According to Haviv, announcing the strike in the hearing in which Hanatsheh was supposed to testify was motivated by the defendant’s claim that he was beaten on the way to the courtroom for a previous hearing. Other lawyers told Haaretz that detainees and defendants testified that they were beaten when brought to court or to the post from which remote discussions are held via video camera.

The area leading to the courtrooms in the Ofer military court in 2022

These complaints have prompted lawyers to ask that their clients not be brought to hearings, in an attempt to prevent violence against them. Adv. Haviv added that detainees who are brought to hearings conducted via video spend hours waiting for their turn, since there are not enough video stations; and that while waiting, they are not allowed to eat or use the bathroom.

The lawyers attest to further difficulties in their work at Ofer since the beginning of the war. In addition to complaints about a humiliating inspection at the entrance to the court, they were forbidden access to the court’s administrative area.   Instead, they are forced to work from an area used by the families of detainees who come to watch the hearings. Additionally, since the beginning of the war, the IDF has prohibited detainees’ relatives attending hearings.

According to Adv. Zidan, there are also cases in which lawyers do not receive documents required for their work, such as judges’ decisions, due to the lack of access to the administrative area. “We have to chase people for two weeks to get decisions. It eats into the days we’re given to appeal,” he added. “These are basic things; it has nothing to do with the war, but it’s exploiting it.”

“The court can solve these issues, can put its foot down,” said Adv. Haviv of his and his colleagues’ complaints. “It is a shame they did not address our complaints – we sent them in writing to the president of the Court of Appeals and the Bar Association and asked for their intervention.”

There are currently 8,926 Palestinian security prisoners and detainees in Israeli prisons. Of these, 3,484 are administrative detainees, constituting about 40% of all Palestinian prisoners.

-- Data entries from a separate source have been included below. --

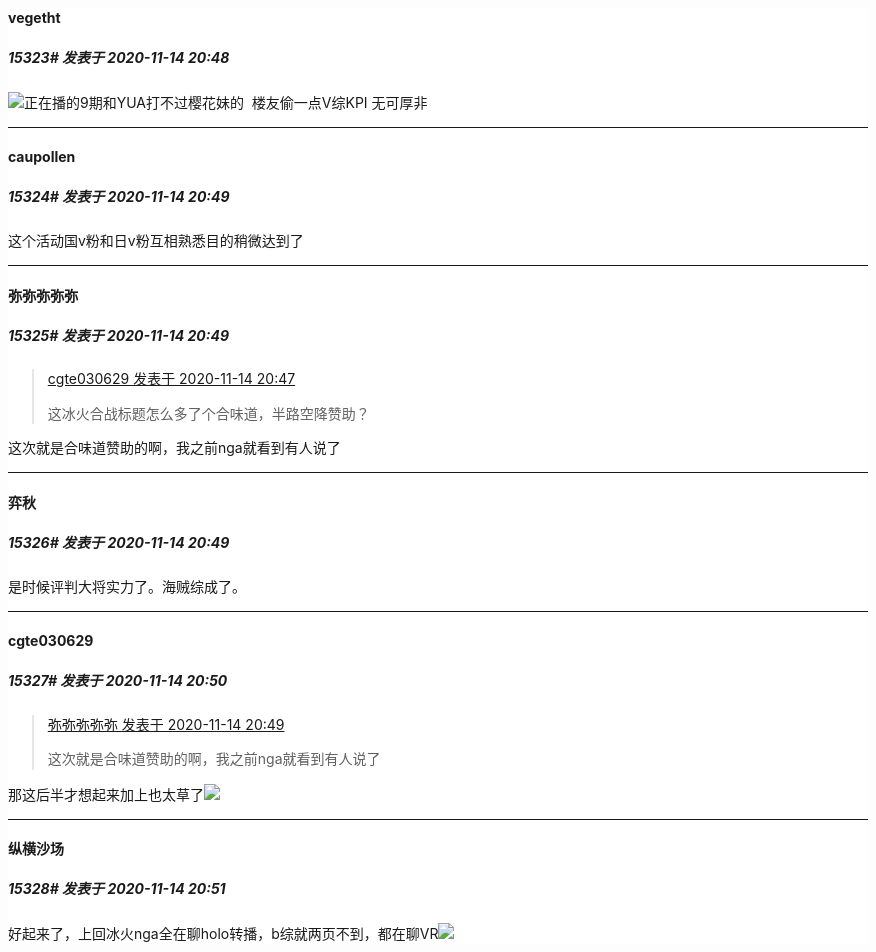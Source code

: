 ####  vegetht  
##### 15323#       发表于 2020-11-14 20:48


<img src="https://static.saraba1st.com/image/smiley/face2017/066.png" referrerpolicy="no-referrer">正在播的9期和YUA打不过樱花妹的  楼友偷一点V综KPI 无可厚非 


*****

####  caupollen  
##### 15324#       发表于 2020-11-14 20:49


这个活动国v粉和日v粉互相熟悉目的稍微达到了


*****

####  弥弥弥弥弥  
##### 15325#       发表于 2020-11-14 20:49


<blockquote><a href="httphttps://bbs.saraba1st.com/2b/forum.php?mod=redirect&amp;goto=findpost&amp;pid=49394713&amp;ptid=1969041" target="_blank">cgte030629 发表于 2020-11-14 20:47</a>

这冰火合战标题怎么多了个合味道，半路空降赞助？</blockquote>
这次就是合味道赞助的啊，我之前nga就看到有人说了


*****

####  弈秋  
##### 15326#       发表于 2020-11-14 20:49


是时候评判大将实力了。海贼综成了。


*****

####  cgte030629  
##### 15327#       发表于 2020-11-14 20:50


<blockquote><a href="httphttps://bbs.saraba1st.com/2b/forum.php?mod=redirect&amp;goto=findpost&amp;pid=49394727&amp;ptid=1969041" target="_blank">弥弥弥弥弥 发表于 2020-11-14 20:49</a>

这次就是合味道赞助的啊，我之前nga就看到有人说了</blockquote>
那这后半才想起来加上也太草了<img src="https://static.saraba1st.com/image/smiley/face2017/068.png" referrerpolicy="no-referrer">


*****

####  纵横沙场  
##### 15328#       发表于 2020-11-14 20:51


好起来了，上回冰火nga全在聊holo转播，b综就两页不到，都在聊VR<img src="https://static.saraba1st.com/image/smiley/face2017/067.png" referrerpolicy="no-referrer">

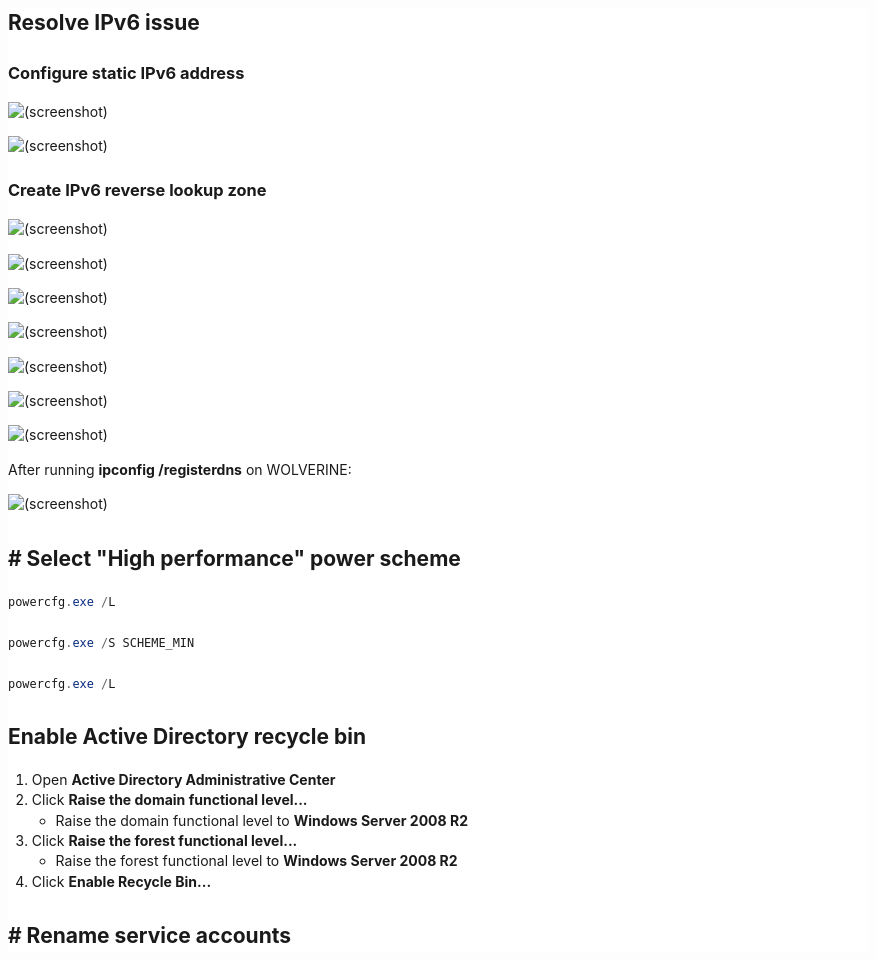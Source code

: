 ## Resolve IPv6 issue

### Configure static IPv6 address

![(screenshot)](https://assets.technologytoolbox.com/screenshots/7D/13DB426CA9B5D35D261B52DB2BD05AE20D93E77D.png)

![(screenshot)](https://assets.technologytoolbox.com/screenshots/2A/6CC5EDD6FDE5C50D515CA7E6D184D2DCB562B92A.png)

### Create IPv6 reverse lookup zone

![(screenshot)](https://assets.technologytoolbox.com/screenshots/01/78632B2567565D7298DE746D6416EB4AA28C5D01.png)

![(screenshot)](https://assets.technologytoolbox.com/screenshots/14/94B21BB28618C02E6781741E09212748692D9514.png)

![(screenshot)](https://assets.technologytoolbox.com/screenshots/A1/24EFABB7A0465E05CDEA2D80D256B3A4C67BF4A1.png)

![(screenshot)](https://assets.technologytoolbox.com/screenshots/72/F2D55F95C4920600418E8F4D9417CCEEB5385872.png)

![(screenshot)](https://assets.technologytoolbox.com/screenshots/D2/E32ABADC94C3C11C2AEF5168D76BFB67493274D2.png)

![(screenshot)](https://assets.technologytoolbox.com/screenshots/41/1C3627568D1B6CE35D2FDC56D62ECD1D5C187441.png)

![(screenshot)](https://assets.technologytoolbox.com/screenshots/8E/AF44CE75638DB0F49B00629B83106F8593DA788E.png)

After running **ipconfig /registerdns** on WOLVERINE:

![(screenshot)](https://assets.technologytoolbox.com/screenshots/85/9DA965A5F8EC8DA9DFA7429438CAA38087C60E85.png)

## # Select "High performance" power scheme

```PowerShell
powercfg.exe /L

powercfg.exe /S SCHEME_MIN

powercfg.exe /L
```

## Enable Active Directory recycle bin

1. Open **Active Directory Administrative Center**
2. Click **Raise the domain functional level...**
   - Raise the domain functional level to **Windows Server 2008 R2**
3. Click **Raise the forest functional level...**
   - Raise the forest functional level to **Windows Server 2008 R2**
4. Click **Enable Recycle Bin...**

## # Rename service accounts
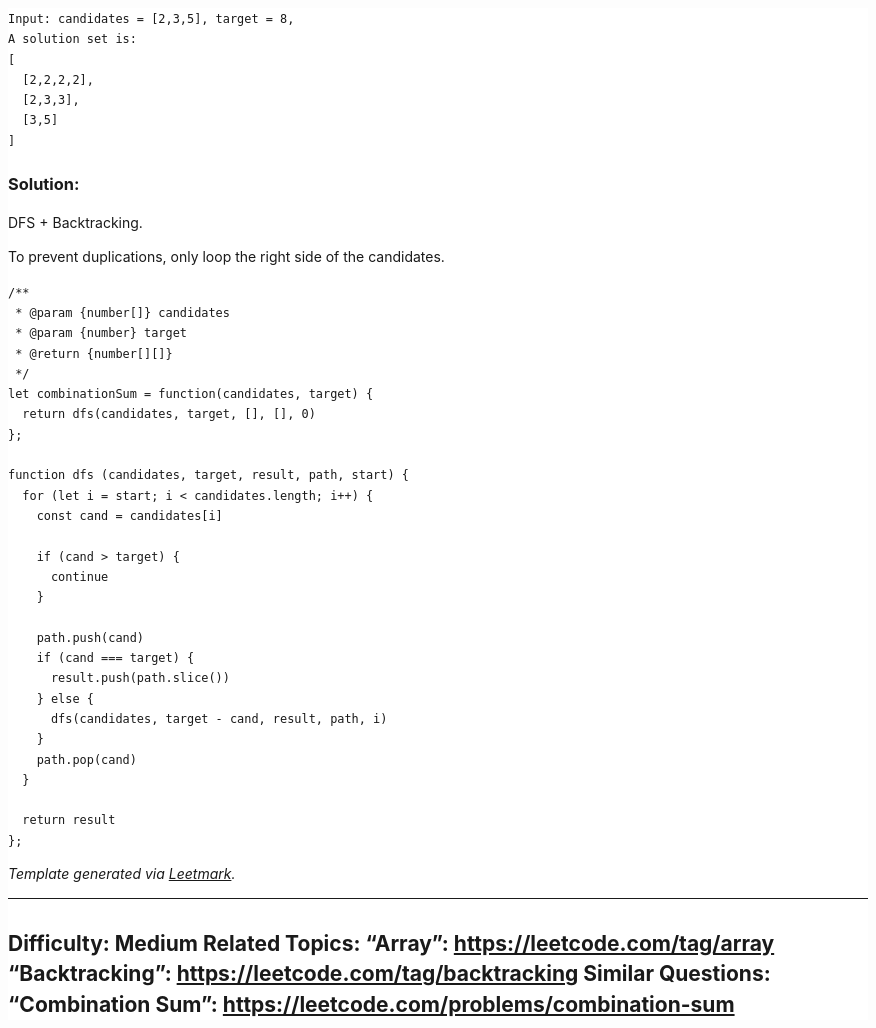     Input: candidates = [2,3,5], target = 8,
    A solution set is:
    [
      [2,2,2,2],
      [2,3,3],
      [3,5]
    ]

### Solution:

DFS + Backtracking.

To prevent duplications, only loop the right side of the candidates.

    /**
     * @param {number[]} candidates
     * @param {number} target
     * @return {number[][]}
     */
    let combinationSum = function(candidates, target) {
      return dfs(candidates, target, [], [], 0)
    };

    function dfs (candidates, target, result, path, start) {
      for (let i = start; i < candidates.length; i++) {
        const cand = candidates[i]

        if (cand > target) {
          continue
        }

        path.push(cand)
        if (cand === target) {
          result.push(path.slice())
        } else {
          dfs(candidates, target - cand, result, path, i)
        }
        path.pop(cand)
      }

      return result
    };

_Template generated via [Leetmark](https://github.com/crimx/crx-leetmark)._

---

## Difficulty: Medium Related Topics: “Array”: <a href="https://leetcode.com/tag/array" class="uri">https://leetcode.com/tag/array</a> “Backtracking”: <a href="https://leetcode.com/tag/backtracking" class="uri">https://leetcode.com/tag/backtracking</a> Similar Questions: “Combination Sum”: <a href="https://leetcode.com/problems/combination-sum" class="uri">https://leetcode.com/problems/combination-sum</a>
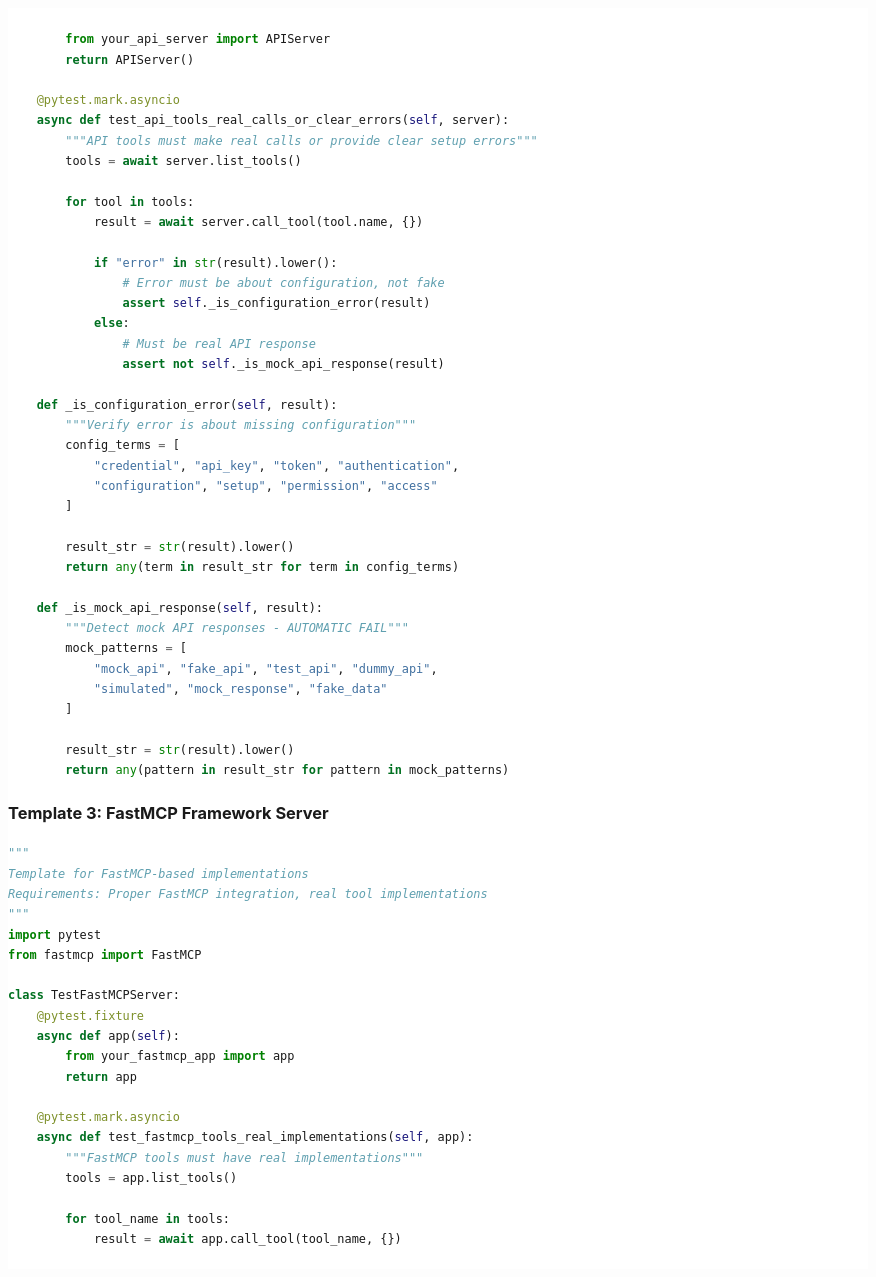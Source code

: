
 ```python
            
        from your_api_server import APIServer
        return APIServer()
        
    @pytest.mark.asyncio
    async def test_api_tools_real_calls_or_clear_errors(self, server):
        """API tools must make real calls or provide clear setup errors"""
        tools = await server.list_tools()
        
        for tool in tools:
            result = await server.call_tool(tool.name, {})
            
            if "error" in str(result).lower():
                # Error must be about configuration, not fake
                assert self._is_configuration_error(result)
            else:
                # Must be real API response
                assert not self._is_mock_api_response(result)
                
    def _is_configuration_error(self, result):
        """Verify error is about missing configuration"""
        config_terms = [
            "credential", "api_key", "token", "authentication",
            "configuration", "setup", "permission", "access"
        ]
        
        result_str = str(result).lower()
        return any(term in result_str for term in config_terms)
        
    def _is_mock_api_response(self, result):
        """Detect mock API responses - AUTOMATIC FAIL"""
        mock_patterns = [
            "mock_api", "fake_api", "test_api", "dummy_api",
            "simulated", "mock_response", "fake_data"
        ]
        
        result_str = str(result).lower()
        return any(pattern in result_str for pattern in mock_patterns)
```

### Template 3: FastMCP Framework Server
```python
"""
Template for FastMCP-based implementations
Requirements: Proper FastMCP integration, real tool implementations
"""
import pytest
from fastmcp import FastMCP

class TestFastMCPServer:
    @pytest.fixture
    async def app(self):
        from your_fastmcp_app import app
        return app
        
    @pytest.mark.asyncio
    async def test_fastmcp_tools_real_implementations(self, app):
        """FastMCP tools must have real implementations"""
        tools = app.list_tools()
        
        for tool_name in tools:
            result = await app.call_tool(tool_name, {})
            
```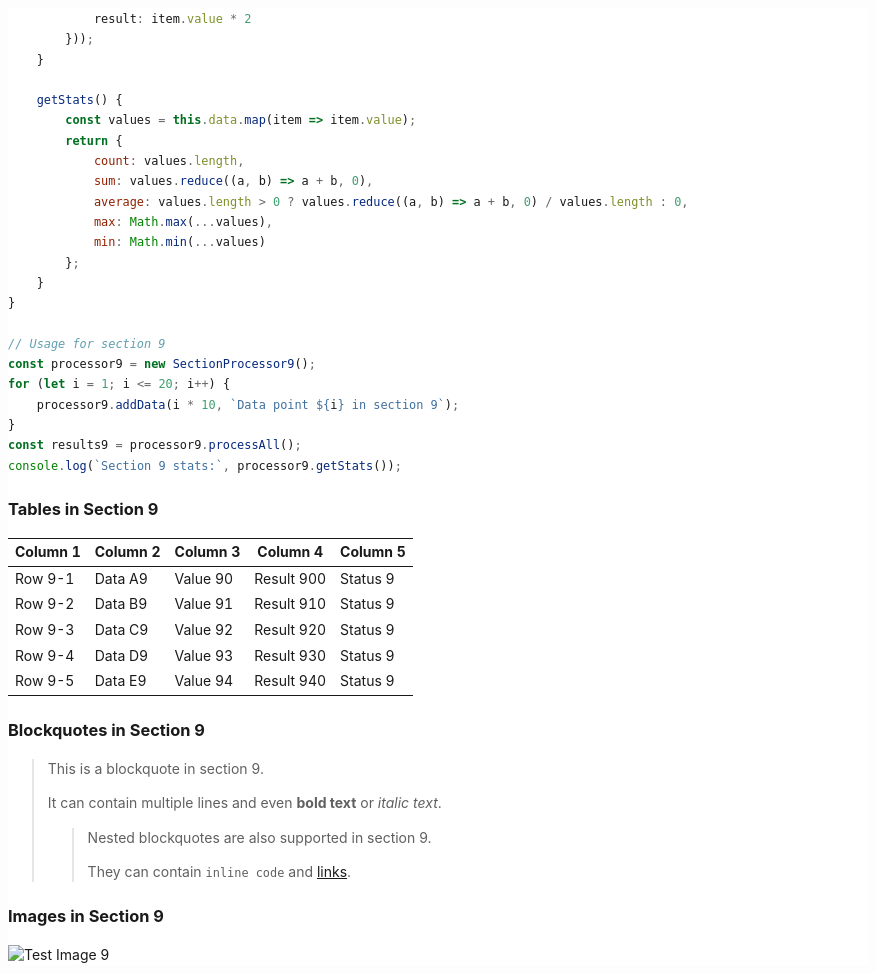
 ```javascript
            result: item.value * 2
        }));
    }

    getStats() {
        const values = this.data.map(item => item.value);
        return {
            count: values.length,
            sum: values.reduce((a, b) => a + b, 0),
            average: values.length > 0 ? values.reduce((a, b) => a + b, 0) / values.length : 0,
            max: Math.max(...values),
            min: Math.min(...values)
        };
    }
}

// Usage for section 9
const processor9 = new SectionProcessor9();
for (let i = 1; i <= 20; i++) {
    processor9.addData(i * 10, `Data point ${i} in section 9`);
}
const results9 = processor9.processAll();
console.log(`Section 9 stats:`, processor9.getStats());
```

### Tables in Section 9

| Column 1 | Column 2 | Column 3 | Column 4 | Column 5 |
|----------|----------|----------|----------|----------|
| Row 9-1 | Data A9 | Value 90 | Result 900 | Status 9 |
| Row 9-2 | Data B9 | Value 91 | Result 910 | Status 9 |
| Row 9-3 | Data C9 | Value 92 | Result 920 | Status 9 |
| Row 9-4 | Data D9 | Value 93 | Result 930 | Status 9 |
| Row 9-5 | Data E9 | Value 94 | Result 940 | Status 9 |

### Blockquotes in Section 9

> This is a blockquote in section 9.
> 
> It can contain multiple lines and even **bold text** or *italic text*.
> 
> > Nested blockquotes are also supported in section 9.
> > 
> > They can contain `inline code` and [links](https://example.com/9).

### Images in Section 9

![Test Image 9](https://picsum.photos/300/200?random=9)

According to Ofer military court lawyers, many detainees are initially held in regular detention and later transferred to administrative detention, even in cases where, in the past, the court would not order such detention.

The IDF said that “all those entering military courts in [the West Bank], including lawyers, are required to undergo an orderly screening, as is customary. Recently, an infrastructure update was made to separate the area of the military court in the Ofer complex, as is customary in the courts. The judges’ chambers and the administrative staff’s offices were separated from the section open to the public, where the court halls and the waiting area are located.”

It was added that “a dedicated, accessible and organized administration office was established in a section open to the public, and a dedicated work office was established next to it for the defense attorneys.”

Regarding wait times for long-distance hearings, the IDF Spokesperson Unit said: “During the emergency period which we are in, detainee hearings are held through an audiovisual system. There are sometimes delays in hearings due to various technical reasons related to the operation of the system, and they are being handled urgently to allow hearings to take place.”